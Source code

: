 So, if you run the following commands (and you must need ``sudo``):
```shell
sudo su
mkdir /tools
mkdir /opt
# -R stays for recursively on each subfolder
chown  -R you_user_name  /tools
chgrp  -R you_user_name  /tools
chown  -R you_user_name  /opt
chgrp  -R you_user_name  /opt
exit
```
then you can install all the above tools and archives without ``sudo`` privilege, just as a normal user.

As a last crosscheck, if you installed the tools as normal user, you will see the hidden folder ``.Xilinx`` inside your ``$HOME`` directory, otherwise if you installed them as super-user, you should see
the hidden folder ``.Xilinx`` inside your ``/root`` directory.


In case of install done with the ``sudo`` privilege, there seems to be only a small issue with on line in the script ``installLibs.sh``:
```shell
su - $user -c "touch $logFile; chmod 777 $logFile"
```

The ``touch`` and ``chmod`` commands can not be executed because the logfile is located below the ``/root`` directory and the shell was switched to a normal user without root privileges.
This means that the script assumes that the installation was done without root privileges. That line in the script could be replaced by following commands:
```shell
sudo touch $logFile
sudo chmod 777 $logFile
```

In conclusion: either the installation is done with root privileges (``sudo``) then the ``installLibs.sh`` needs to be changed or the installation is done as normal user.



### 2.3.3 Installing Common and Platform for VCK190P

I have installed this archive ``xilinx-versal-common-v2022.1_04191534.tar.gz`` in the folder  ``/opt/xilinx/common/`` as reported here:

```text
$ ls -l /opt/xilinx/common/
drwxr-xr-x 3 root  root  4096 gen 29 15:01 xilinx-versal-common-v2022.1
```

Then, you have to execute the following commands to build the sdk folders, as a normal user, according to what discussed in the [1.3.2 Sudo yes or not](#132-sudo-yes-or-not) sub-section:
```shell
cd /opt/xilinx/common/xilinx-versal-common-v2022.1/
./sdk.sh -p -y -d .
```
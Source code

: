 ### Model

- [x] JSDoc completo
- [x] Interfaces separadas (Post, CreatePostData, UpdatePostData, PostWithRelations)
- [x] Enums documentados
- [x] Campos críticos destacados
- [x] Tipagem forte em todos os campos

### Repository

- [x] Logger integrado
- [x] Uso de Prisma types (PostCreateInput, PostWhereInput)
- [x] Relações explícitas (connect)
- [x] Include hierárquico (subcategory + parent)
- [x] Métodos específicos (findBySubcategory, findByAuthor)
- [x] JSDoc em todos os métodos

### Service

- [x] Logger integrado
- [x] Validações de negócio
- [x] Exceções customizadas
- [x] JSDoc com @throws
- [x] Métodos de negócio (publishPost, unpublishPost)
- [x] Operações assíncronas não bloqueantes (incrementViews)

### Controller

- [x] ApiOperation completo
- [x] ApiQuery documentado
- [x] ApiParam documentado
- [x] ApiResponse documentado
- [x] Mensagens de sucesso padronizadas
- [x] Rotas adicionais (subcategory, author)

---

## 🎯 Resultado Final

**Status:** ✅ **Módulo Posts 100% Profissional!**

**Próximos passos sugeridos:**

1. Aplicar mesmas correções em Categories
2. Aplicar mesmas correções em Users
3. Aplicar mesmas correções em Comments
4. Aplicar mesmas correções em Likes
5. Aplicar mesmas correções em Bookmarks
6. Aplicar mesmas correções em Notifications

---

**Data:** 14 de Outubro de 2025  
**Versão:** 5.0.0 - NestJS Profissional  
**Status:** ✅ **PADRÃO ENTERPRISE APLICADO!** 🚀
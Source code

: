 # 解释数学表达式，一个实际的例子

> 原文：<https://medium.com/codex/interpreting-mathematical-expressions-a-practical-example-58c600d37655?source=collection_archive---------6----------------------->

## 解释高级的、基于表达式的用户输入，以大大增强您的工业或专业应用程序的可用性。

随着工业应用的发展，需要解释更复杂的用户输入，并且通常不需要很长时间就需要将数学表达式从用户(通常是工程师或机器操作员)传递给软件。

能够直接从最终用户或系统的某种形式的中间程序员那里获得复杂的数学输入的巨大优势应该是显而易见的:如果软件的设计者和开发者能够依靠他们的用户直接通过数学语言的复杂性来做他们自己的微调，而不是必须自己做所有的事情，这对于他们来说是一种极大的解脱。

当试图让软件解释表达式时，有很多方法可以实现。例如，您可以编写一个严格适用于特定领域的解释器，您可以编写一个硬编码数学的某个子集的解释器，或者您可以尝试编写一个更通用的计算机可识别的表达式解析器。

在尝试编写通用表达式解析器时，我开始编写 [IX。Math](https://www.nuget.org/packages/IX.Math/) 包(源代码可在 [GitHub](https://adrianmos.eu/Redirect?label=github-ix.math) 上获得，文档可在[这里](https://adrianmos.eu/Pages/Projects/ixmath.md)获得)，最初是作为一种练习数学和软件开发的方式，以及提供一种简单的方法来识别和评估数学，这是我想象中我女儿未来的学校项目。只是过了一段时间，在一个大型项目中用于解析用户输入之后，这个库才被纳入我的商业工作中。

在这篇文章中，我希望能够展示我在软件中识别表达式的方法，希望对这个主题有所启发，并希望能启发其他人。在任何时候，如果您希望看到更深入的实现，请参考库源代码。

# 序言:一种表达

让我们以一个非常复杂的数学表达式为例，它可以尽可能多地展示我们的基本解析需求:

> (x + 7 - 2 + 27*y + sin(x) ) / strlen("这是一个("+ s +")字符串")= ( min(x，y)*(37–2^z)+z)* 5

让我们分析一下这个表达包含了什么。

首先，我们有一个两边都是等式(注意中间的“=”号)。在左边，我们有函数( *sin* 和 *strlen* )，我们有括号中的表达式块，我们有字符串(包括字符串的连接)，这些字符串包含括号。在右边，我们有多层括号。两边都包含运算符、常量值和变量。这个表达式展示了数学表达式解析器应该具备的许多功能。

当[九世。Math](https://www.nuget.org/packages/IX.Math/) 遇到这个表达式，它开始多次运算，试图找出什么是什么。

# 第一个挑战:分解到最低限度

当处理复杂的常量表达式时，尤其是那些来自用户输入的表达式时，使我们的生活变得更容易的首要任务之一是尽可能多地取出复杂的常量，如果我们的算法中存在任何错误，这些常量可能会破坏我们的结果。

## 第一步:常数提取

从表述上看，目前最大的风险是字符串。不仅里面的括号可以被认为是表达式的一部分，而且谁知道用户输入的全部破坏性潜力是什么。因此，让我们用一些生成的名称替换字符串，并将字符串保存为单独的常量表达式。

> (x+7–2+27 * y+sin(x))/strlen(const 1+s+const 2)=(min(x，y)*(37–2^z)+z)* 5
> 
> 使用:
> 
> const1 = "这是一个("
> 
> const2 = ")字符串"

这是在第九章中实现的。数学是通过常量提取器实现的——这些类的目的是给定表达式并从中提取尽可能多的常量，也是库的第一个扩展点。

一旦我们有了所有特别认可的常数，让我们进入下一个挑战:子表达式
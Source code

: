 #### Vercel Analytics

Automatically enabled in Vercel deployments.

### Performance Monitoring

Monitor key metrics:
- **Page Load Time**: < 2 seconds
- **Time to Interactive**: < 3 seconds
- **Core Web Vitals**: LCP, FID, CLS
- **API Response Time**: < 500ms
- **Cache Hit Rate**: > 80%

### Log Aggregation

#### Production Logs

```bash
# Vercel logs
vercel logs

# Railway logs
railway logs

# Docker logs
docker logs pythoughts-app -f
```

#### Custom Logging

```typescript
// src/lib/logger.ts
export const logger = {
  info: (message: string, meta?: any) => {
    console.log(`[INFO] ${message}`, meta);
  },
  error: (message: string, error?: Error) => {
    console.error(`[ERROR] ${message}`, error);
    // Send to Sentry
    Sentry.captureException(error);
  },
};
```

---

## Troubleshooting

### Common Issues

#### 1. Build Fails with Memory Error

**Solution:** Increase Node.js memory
════════
■ ABOUT THIS TASK ■
Each line that includes the string "seconds" should be copied from the data.

■ YOUR SOLUTION ■
- **Page Load Time**: < 2 seconds
- **Time to Interactive**: < 3 seconds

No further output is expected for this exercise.